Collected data
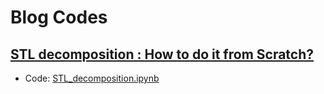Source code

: # Blog Codes

## [STL decomposition : How to do it from Scratch?](https://towardsdatascience.com/stl-decomposition-how-to-do-it-from-scratch-b686711986ec)
* Code: [STL_decomposition.ipynb](https://github.com/rajatsharma369007/blog-codes/blob/master/STL_decoposition.ipynb)
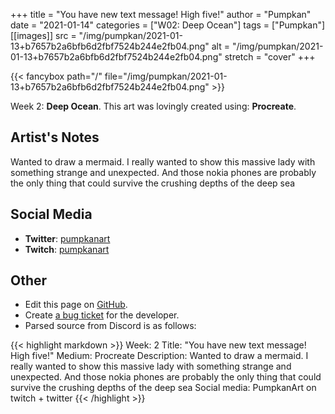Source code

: +++
title =       "You have new text message! High five!"
author =      "Pumpkan"
date =        "2021-01-14"
categories =  ["W02: Deep Ocean"]
tags =        ["Pumpkan"]
[[images]]
                      src = "/img/pumpkan/2021-01-13+b7657b2a6bfb6d2fbf7524b244e2fb04.png"
                      alt = "/img/pumpkan/2021-01-13+b7657b2a6bfb6d2fbf7524b244e2fb04.png"
                      stretch = "cover"
+++


{{< fancybox path="/" file="/img/pumpkan/2021-01-13+b7657b2a6bfb6d2fbf7524b244e2fb04.png" >}}


Week 2: **Deep Ocean**. This art was lovingly created using: **Procreate**.

## Artist's Notes

Wanted to draw a mermaid. I really wanted to show this massive lady with something strange and unexpected. And those nokia phones are probably the only thing that could survive the crushing depths of the deep sea

## Social Media

- **Twitter**: [pumpkanart]()
- **Twitch**: [pumpkanart]()


## Other

- Edit this page on [GitHub](https://github.com/teaminkling/web-refresh/edit/main/blog/content/blog/pumpkan-week-2-5205.md).
- Create [a bug ticket](https://github.com/teaminkling/web-refresh/issues/new?assignees=&labels=bug&template=problem-report.md&title=) for the developer.
- Parsed source from Discord is as follows:

{{< highlight markdown >}}
Week: 2
Title: "You have new text message! High five!"
Medium: Procreate
Description: Wanted to draw a mermaid. I really wanted to show this massive lady with something strange and unexpected. And those nokia phones are probably the only thing that could survive the crushing depths of the deep sea 
Social media: PumpkanArt on twitch + twitter
{{< /highlight >}}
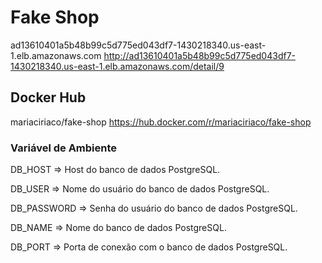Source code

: # Fake Shop
ad13610401a5b48b99c5d775ed043df7-1430218340.us-east-1.elb.amazonaws.com
http://ad13610401a5b48b99c5d775ed043df7-1430218340.us-east-1.elb.amazonaws.com/detail/9

## Docker Hub
mariaciriaco/fake-shop 
https://hub.docker.com/r/mariaciriaco/fake-shop

### Variável de Ambiente
DB_HOST	=> Host do banco de dados PostgreSQL.

DB_USER => Nome do usuário do banco de dados PostgreSQL.

DB_PASSWORD	=> Senha do usuário do banco de dados PostgreSQL.

DB_NAME	=>	Nome do banco de dados PostgreSQL.

DB_PORT	=>	Porta de conexão com o banco de dados PostgreSQL.


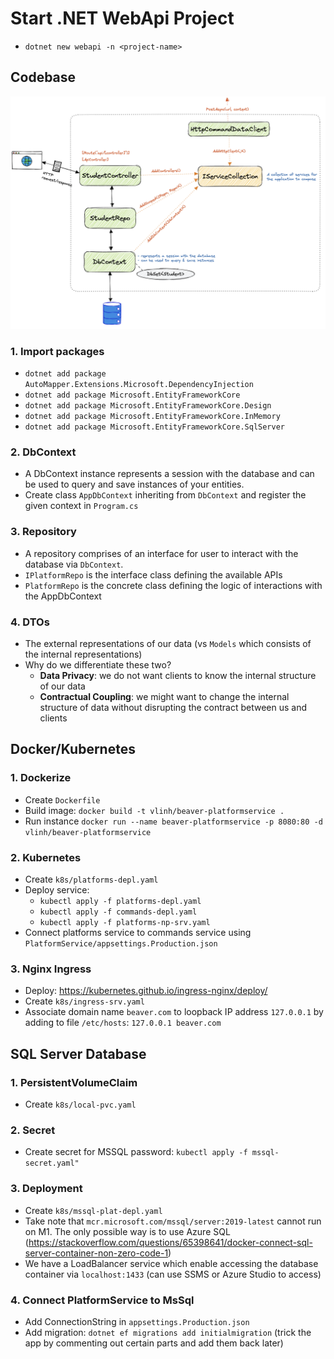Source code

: # Start .NET WebApi Project
- `dotnet new webapi -n <project-name>`

## Codebase

![PlatformService structure](images/PlatformService_structure.png)

### 1. Import packages
- `dotnet add package AutoMapper.Extensions.Microsoft.DependencyInjection`
- `dotnet add package Microsoft.EntityFrameworkCore`
- `dotnet add package Microsoft.EntityFrameworkCore.Design`
- `dotnet add package Microsoft.EntityFrameworkCore.InMemory`
- `dotnet add package Microsoft.EntityFrameworkCore.SqlServer`

### 2. DbContext
- A DbContext instance represents a session with the database and can be used to query and save instances of your entities.
- Create class `AppDbContext` inheriting from `DbContext` and register the given context in `Program.cs`

### 3. Repository
- A repository comprises of an interface for user to interact with the database via `DbContext`.
- `IPlatformRepo` is the interface class defining the available APIs
- `PlatformRepo` is the concrete class defining the logic of interactions with the AppDbContext

### 4. DTOs
- The external representations of our data (vs `Models` which consists of the internal representations)
- Why do we differentiate these two?
    - **Data Privacy**: we do not want clients to know the internal structure of our data
    - **Contractual Coupling**: we might want to change the internal structure of data without disrupting the contract between us and clients

## Docker/Kubernetes

### 1. Dockerize
- Create `Dockerfile`
- Build image: `docker build -t vlinh/beaver-platformservice .`
- Run instance `docker run --name beaver-platformservice -p 8080:80 -d vlinh/beaver-platformservice`

### 2. Kubernetes
- Create `k8s/platforms-depl.yaml`
- Deploy service: 
    - `kubectl apply -f platforms-depl.yaml`
    - `kubectl apply -f commands-depl.yaml`
    - `kubectl apply -f platforms-np-srv.yaml`
- Connect platforms service to commands service using `PlatformService/appsettings.Production.json`

### 3. Nginx Ingress
 - Deploy: https://kubernetes.github.io/ingress-nginx/deploy/ 
 - Create `k8s/ingress-srv.yaml`
 - Associate domain name `beaver.com` to loopback IP address `127.0.0.1` by adding to file `/etc/hosts`: `127.0.0.1 beaver.com`

## SQL Server Database

### 1. PersistentVolumeClaim
- Create `k8s/local-pvc.yaml`

### 2. Secret
- Create secret for MSSQL password: `kubectl apply -f mssql-secret.yaml"`

### 3. Deployment
- Create `k8s/mssql-plat-depl.yaml` 
- Take note that `mcr.microsoft.com/mssql/server:2019-latest` cannot run on M1. The only possible way is to use Azure SQL (https://stackoverflow.com/questions/65398641/docker-connect-sql-server-container-non-zero-code-1)
- We have a LoadBalancer service which enable accessing the database container via `localhost:1433` (can use SSMS or Azure Studio to access)

### 4. Connect PlatformService to MsSql
- Add ConnectionString in `appsettings.Production.json`
- Add migration: `dotnet ef migrations add initialmigration` (trick the app by commenting out certain parts and add them back later)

What you have to do: Say how many lines above include "commands". The number alone is the answer.

Written response: 2